_What is expected_
Report the number of lines in the records below that contain the word "literature", and nothing more.

_Material provided_
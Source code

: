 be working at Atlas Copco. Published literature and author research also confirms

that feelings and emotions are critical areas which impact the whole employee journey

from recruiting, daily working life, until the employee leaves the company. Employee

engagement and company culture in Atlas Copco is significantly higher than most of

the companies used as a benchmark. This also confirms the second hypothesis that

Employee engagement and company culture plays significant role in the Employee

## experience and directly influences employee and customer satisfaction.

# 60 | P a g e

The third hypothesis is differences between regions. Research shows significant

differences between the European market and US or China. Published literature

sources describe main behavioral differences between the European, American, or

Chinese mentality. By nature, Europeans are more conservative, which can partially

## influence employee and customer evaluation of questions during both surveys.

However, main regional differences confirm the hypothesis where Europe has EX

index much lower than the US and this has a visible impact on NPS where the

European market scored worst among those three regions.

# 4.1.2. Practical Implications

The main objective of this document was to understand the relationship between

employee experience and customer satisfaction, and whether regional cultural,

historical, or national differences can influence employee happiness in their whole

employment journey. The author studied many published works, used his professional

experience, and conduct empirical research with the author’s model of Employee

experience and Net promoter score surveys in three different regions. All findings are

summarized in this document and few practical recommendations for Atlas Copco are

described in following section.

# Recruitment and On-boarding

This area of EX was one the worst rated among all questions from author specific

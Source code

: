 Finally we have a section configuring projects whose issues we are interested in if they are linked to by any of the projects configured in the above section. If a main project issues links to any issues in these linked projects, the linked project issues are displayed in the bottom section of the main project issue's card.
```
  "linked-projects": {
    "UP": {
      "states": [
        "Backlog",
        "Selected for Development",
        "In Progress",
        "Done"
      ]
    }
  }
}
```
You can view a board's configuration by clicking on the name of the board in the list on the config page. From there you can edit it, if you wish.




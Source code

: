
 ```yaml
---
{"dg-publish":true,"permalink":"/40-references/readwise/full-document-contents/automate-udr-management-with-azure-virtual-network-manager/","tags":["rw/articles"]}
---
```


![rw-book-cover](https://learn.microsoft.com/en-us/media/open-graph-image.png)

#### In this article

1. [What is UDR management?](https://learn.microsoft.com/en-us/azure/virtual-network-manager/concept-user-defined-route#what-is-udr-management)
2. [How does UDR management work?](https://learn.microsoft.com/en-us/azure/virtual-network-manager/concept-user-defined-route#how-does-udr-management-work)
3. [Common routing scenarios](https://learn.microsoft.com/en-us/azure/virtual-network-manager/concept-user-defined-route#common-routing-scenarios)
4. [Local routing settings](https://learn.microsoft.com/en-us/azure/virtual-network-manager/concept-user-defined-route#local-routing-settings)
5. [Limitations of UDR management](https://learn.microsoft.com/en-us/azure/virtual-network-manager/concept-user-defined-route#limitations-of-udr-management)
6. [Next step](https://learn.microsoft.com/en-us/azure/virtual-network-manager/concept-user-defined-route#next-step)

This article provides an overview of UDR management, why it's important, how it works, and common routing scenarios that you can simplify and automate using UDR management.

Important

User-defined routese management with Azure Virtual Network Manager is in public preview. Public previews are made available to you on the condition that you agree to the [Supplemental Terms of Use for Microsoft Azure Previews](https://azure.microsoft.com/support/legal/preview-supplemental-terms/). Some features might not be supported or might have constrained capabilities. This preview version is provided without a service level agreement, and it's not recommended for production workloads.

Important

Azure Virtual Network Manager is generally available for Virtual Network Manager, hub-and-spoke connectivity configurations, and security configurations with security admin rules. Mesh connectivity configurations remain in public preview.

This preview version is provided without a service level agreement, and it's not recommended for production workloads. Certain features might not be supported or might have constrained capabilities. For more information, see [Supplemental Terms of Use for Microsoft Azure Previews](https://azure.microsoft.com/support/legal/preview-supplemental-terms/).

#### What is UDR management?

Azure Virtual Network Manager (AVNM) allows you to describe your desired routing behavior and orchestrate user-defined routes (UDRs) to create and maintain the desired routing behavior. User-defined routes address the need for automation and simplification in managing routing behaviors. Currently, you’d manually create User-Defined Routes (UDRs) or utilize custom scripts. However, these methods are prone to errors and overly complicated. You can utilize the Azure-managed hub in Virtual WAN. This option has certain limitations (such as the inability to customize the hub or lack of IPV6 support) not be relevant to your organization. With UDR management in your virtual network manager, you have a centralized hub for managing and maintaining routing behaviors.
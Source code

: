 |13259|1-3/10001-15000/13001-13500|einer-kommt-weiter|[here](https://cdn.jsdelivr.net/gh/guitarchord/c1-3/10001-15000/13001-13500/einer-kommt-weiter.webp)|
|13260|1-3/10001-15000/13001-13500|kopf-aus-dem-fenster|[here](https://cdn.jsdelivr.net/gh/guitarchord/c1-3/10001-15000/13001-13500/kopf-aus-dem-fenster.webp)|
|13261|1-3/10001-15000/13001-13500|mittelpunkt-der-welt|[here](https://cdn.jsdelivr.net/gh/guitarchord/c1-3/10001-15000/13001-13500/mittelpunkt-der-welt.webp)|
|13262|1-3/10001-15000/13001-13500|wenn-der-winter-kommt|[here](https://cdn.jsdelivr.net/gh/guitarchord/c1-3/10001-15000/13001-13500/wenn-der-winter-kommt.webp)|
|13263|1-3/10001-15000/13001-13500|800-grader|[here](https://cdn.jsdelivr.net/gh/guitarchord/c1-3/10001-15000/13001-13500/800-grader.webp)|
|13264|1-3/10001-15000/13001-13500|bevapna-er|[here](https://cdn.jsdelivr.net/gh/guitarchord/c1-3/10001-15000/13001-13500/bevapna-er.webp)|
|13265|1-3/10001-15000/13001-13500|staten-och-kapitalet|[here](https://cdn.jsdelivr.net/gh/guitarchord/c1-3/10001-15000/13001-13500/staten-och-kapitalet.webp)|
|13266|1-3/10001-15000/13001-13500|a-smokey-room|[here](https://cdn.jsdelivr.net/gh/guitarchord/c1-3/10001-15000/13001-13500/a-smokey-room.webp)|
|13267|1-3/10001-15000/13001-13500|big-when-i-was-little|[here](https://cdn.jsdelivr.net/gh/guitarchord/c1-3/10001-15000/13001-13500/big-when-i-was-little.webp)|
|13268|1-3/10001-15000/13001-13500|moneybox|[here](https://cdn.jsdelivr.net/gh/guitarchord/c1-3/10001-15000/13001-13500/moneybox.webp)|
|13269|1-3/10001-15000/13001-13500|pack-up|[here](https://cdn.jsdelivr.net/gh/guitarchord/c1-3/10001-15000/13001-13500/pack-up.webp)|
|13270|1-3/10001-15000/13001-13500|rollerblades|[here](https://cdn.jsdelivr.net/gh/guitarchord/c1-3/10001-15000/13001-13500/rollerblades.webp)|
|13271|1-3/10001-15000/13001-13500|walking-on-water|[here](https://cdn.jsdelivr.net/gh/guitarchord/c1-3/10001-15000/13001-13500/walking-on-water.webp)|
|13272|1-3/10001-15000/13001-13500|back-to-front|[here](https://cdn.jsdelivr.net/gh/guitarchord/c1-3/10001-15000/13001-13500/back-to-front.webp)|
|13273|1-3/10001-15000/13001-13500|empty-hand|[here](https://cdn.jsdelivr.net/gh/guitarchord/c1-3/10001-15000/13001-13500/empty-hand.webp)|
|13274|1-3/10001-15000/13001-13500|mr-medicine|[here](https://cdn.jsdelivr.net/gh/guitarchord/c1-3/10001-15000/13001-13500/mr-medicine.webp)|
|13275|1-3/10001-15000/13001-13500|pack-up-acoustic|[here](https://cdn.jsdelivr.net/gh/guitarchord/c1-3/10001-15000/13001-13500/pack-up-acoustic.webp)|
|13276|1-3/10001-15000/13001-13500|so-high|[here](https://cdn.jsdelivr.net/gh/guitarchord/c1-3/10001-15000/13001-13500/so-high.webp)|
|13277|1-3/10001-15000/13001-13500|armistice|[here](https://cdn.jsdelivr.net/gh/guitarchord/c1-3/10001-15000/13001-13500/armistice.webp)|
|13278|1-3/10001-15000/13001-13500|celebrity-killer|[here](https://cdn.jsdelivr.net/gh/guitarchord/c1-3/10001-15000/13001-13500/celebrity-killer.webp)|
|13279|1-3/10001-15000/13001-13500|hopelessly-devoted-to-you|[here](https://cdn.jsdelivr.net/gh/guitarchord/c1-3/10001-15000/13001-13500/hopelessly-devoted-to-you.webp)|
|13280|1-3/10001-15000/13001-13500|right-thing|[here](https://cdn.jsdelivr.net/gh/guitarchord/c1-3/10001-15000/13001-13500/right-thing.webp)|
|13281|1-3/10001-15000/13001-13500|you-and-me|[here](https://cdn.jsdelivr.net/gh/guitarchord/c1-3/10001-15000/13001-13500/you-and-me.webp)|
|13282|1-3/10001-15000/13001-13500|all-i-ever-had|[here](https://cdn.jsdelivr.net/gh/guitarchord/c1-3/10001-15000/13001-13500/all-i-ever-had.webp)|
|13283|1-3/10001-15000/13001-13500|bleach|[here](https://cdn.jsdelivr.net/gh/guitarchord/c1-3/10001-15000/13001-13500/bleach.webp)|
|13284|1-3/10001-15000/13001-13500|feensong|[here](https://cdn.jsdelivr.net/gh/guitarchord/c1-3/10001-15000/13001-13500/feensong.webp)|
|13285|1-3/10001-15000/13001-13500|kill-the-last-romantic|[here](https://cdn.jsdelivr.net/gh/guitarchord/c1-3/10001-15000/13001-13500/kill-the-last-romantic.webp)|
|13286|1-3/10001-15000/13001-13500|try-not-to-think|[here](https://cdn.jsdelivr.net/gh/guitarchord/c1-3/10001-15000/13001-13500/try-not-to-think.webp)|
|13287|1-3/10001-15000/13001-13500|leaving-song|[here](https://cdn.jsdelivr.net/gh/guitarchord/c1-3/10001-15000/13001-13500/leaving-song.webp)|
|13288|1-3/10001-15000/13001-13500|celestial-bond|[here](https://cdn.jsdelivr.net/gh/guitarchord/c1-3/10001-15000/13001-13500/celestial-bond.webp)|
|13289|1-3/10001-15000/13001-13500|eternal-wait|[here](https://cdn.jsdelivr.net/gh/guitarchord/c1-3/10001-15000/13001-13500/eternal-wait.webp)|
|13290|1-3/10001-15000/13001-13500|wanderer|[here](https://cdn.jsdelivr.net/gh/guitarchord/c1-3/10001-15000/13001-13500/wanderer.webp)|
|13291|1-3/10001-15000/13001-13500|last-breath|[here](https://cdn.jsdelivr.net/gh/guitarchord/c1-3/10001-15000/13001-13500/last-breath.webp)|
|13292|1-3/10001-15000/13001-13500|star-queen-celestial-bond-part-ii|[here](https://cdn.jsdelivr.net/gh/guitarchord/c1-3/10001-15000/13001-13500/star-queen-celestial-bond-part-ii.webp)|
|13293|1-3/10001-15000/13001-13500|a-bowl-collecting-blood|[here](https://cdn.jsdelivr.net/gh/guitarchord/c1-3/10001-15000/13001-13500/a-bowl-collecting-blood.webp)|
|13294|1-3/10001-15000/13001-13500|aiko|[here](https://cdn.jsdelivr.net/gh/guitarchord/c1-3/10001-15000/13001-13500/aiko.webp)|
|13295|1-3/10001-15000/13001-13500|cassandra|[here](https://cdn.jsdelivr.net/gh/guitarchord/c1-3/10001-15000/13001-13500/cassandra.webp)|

_Answer space_
2